TECHNIQUE: I'm actually going to buy smiley face stickers and stick them on the back of Thumb so I'll remember not to tense her up when I type and play piano. I hope I can find frowny-face stickers, actually, since Thumb is very unhappy that I'm always stiffening her up when all the poor girl wants to do is relax and fit in with all the other fingers. Even though Thumb isn't technically a finger. But if I look at my fingers while typing and see my poor, stiffened-up Thumb looking sad, then I might be more likely to relax her a bit.
(Yes, Thumb is a girl. At least Right Thumb is. All the left-hand fingers (and thumb) are boys because ... well, because they typically play tenor and bass and their "voices" are deeper than those of the soprano/alto right hand fingers (and thumb). My apologies if I offend the gender-sensitive.)
I'm also playing piano with pencil erasers at home. That's because I try to make my poor fingers (and two thumbs) do all the work and don't give my arm the bulk of the work. By holding pencils in each hand and striking the notes with the erasers, I get the sense of playing with the force of my arm/elbow without working the fingers (or two thumbs) at all. Then, when I switch to playing without the pencil erasers, I find that I've transferred some of the energy and effort into my arm and my fingers (and two thumbs) are free to relax and just play.

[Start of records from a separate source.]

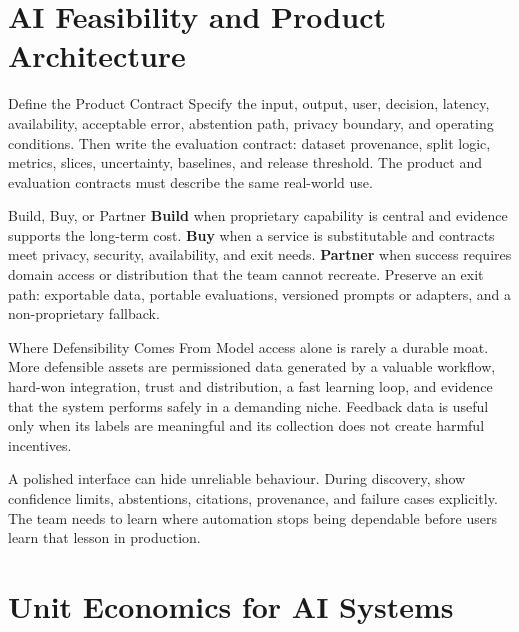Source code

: \section{AI Feasibility and Product Architecture}

\begin{v3topic}{Define the Product Contract}
Specify the input, output, user, decision, latency, availability, acceptable
error, abstention path, privacy boundary, and operating conditions.
Then write the evaluation contract: dataset provenance, split logic, metrics,
slices, uncertainty, baselines, and release threshold.
The product and evaluation contracts must describe the same real-world use.

\end{v3topic}
\begin{v3topic}{Build, Buy, or Partner}
\textbf{Build} when proprietary capability is central and evidence supports
the long-term cost.
\textbf{Buy} when a service is substitutable and contracts meet privacy,
security, availability, and exit needs.
\textbf{Partner} when success requires domain access or distribution that the
team cannot recreate.
Preserve an exit path: exportable data, portable evaluations, versioned
prompts or adapters, and a non-proprietary fallback.

\end{v3topic}
\begin{v3topic}{Where Defensibility Comes From}
Model access alone is rarely a durable moat.
More defensible assets are permissioned data generated by a valuable workflow,
hard-won integration, trust and distribution, a fast learning loop, and
evidence that the system performs safely in a demanding niche.
Feedback data is useful only when its labels are meaningful and its collection
does not create harmful incentives.
\end{v3topic}

\begin{engineernote}
A polished interface can hide unreliable behaviour.
During discovery, show confidence limits, abstentions, citations, provenance,
and failure cases explicitly.
The team needs to learn where automation stops being dependable before users
learn that lesson in production.
\end{engineernote}

\section{Unit Economics for AI Systems}
\label{sec:startup-unit-economics}

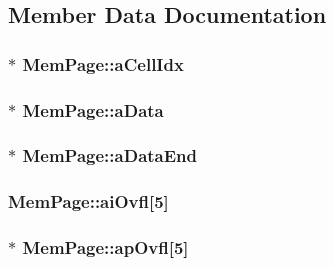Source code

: \subsection{Member Data Documentation}
\hypertarget{struct_mem_page_a6f391f110e68ede6e5234b4e9f678f99}{
\subsubsection[{a\-Cell\-Idx}]{$\ast$ Mem\-Page\-::a\-Cell\-Idx}}\label{struct_mem_page_a6f391f110e68ede6e5234b4e9f678f99}
\hypertarget{struct_mem_page_a2d873eff563d2208be0c24959140a4b0}{
\subsubsection[{a\-Data}]{$\ast$ Mem\-Page\-::a\-Data}}\label{struct_mem_page_a2d873eff563d2208be0c24959140a4b0}
\hypertarget{struct_mem_page_ab5d2ecb95a84eaf4bd0ccef536bac6d7}{
\subsubsection[{a\-Data\-End}]{$\ast$ Mem\-Page\-::a\-Data\-End}}\label{struct_mem_page_ab5d2ecb95a84eaf4bd0ccef536bac6d7}
\hypertarget{struct_mem_page_a857e00533053fe6017c6e08b1b240661}{
\subsubsection[{ai\-Ovfl}]{ Mem\-Page\-::ai\-Ovfl\mbox{[}5\mbox{]}}}\label{struct_mem_page_a857e00533053fe6017c6e08b1b240661}
\hypertarget{struct_mem_page_a3a6347d06b1e85938605d9a44f193cb9}{
\subsubsection[{ap\-Ovfl}]{$\ast$ Mem\-Page\-::ap\-Ovfl\mbox{[}5\mbox{]}}}\label{struct_mem_page_a3a6347d06b1e85938605d9a44f193cb9}
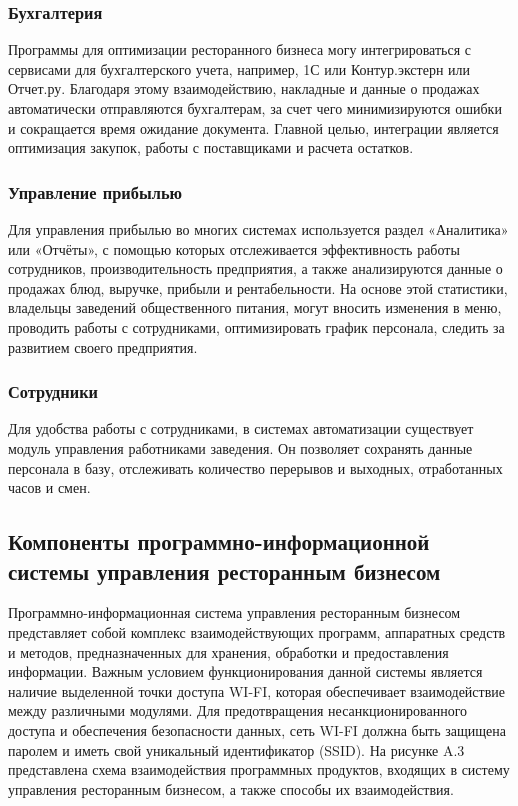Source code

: \subsubsection{Бухгалтерия}
Программы для оптимизации ресторанного бизнеса могу интегрироваться с сервисами для бухгалтерского учета, например, 1С или Контур.экстерн или Отчет.ру. Благодаря этому взаимодействию, накладные и данные о продажах автоматически отправляются бухгалтерам, за счет чего минимизируются ошибки и сокращается время ожидание документа. Главной целью, интеграции является оптимизация закупок, работы с поставщиками и расчета остатков\cite{statoptim}.

\subsubsection{Управление прибылью}
Для управления прибылью во многих системах используется раздел «Аналитика» или «Отчёты», с помощью которых отслеживается эффективность работы сотрудников, производительность предприятия, а также анализируются данные о продажах блюд, выручке, прибыли и рентабельности. На основе этой статистики, владельцы заведений общественного питания, могут вносить изменения в меню, проводить работы с сотрудниками, оптимизировать график персонала, следить за развитием своего предприятия.  

\subsubsection{Сотрудники} 
Для удобства работы с сотрудниками, в системах автоматизации существует модуль управления работниками заведения. Он позволяет сохранять данные персонала в базу, отслеживать количество перерывов и выходных, отработанных часов и смен\cite{siteanaliz}. 


\subsection{Компоненты программно-информационной системы управления ресторанным бизнесом}
Программно-информационная система управления ресторанным бизнесом представляет собой комплекс взаимодействующих программ, аппаратных средств и методов, предназначенных для хранения, обработки и предоставления информации\cite{bisness}. Важным условием функционирования данной системы является наличие выделенной точки доступа WI-FI, которая обеспечивает взаимодействие между различными модулями. Для предотвращения несанкционированного доступа и обеспечения безопасности данных, сеть WI-FI должна быть защищена паролем и иметь свой уникальный идентификатор (SSID). 
На рисунке A.3 представлена схема взаимодействия программных продуктов, входящих в систему управления ресторанным бизнесом, а также способы их взаимодействия\cite{sitkin}.



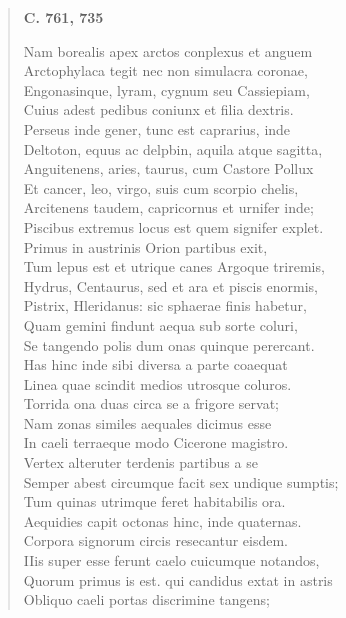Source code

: \documentclass[11pt, a4paper]{report}
\begin{document}
\begin{verse}
     \marginpar{[244]} \begin{center} \textbf{C. 761, 735} \end{center}Nam borealis apex arctos conplexus et anguem \\ Arctophylaca tegit nec non simulacra coronae, \\ Engonasinque, lyram, cygnum seu Cassiepiam, \\ Cuius adest pedibus coniunx et filia dextris. \\ Perseus inde gener, tunc est caprarius, inde \\ Deltoton, equus ac delpbin, aquila atque sagitta, \\ Anguitenens, aries, taurus, cum Castore Pollux \\ Et cancer, leo, virgo, suis cum scorpio chelis, \\ Arcitenens taudem, capricornus et urnifer inde; \\ Piscibus extremus locus est quem signifer explet. \\ Primus in austrinis Orion partibus exit, \\ Tum lepus est et utrique canes Argoque triremis, \\ Hydrus, Centaurus, sed et ara et piscis enormis, \\ Pistrix, Hleridanus: sic sphaerae finis habetur, \\ Quam gemini findunt aequa sub sorte coluri, \\ Se tangendo polis dum onas quinque perercant. \\ Has hinc inde sibi diversa a parte coaequat \\ Linea quae scindit medios utrosque coluros. \\ Torrida ona duas circa se a frigore servat; \\ Nam zonas similes aequales dicimus esse \\ In caeli terraeque modo Cicerone magistro. \\ Vertex alteruter terdenis partibus a se \\ Semper abest circumque facit sex undique sumptis; \\ Tum quinas utrimque feret habitabilis ora. \\ Aequidies capit octonas hinc, inde quaternas. \\ Corpora signorum circis resecantur eisdem. \\ IIis super esse ferunt caelo cuicumque notandos, \\ Quorum primus is est. qui candidus extat in astris \\ Obliquo caeli portas discrimine tangens; \\ 

\end{verse}
\end{document}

Sounds weird, but I think it's helping me. For the first time in months, Deborah didn't say a word about my fingers doing all the work when I played my scales. But I forgot to tell her about the erasers. Next time.
I love piano.
SCHEDULING: Deborah was very nice about saying I need to work on a schedule where I'm playing more. It's been sad lately. I've just been so busy with non-piano stuff. Hoping to get some good practice sessions in between now and my next lesson.
I love piano.
MOZART: We worked on the Mozart for the last fifteen minutes of the lesson. I feel as if I'm overanalyzing my own playing, and I told her this. "It seems like it should be so easy, but I'm working so hard ... I think I'm taking the piece, or myself, too seriously. I'm being too perfectionistic when I don't need to be."
Much to my relief, she said, "No, it's not easy. It's not supposed to be easy." And she approves of perfectionism, at least to a certain degree. :-)
So I can continue to perfectionize with abandon. Sort of. She didn't say that, but at least I'll know I'm not "beating a dead horse" by playing the first eleven measures over and over and over again because it didn't quite sound right the first 40 times.
We ran out of time and didn't work on the Dett. That's OK. I'm still getting to know it ... still learning the notes. So next time we'll focus on it more.
I love piano.
Guess what! My mommy is coming to visit soon! My daddy is, too!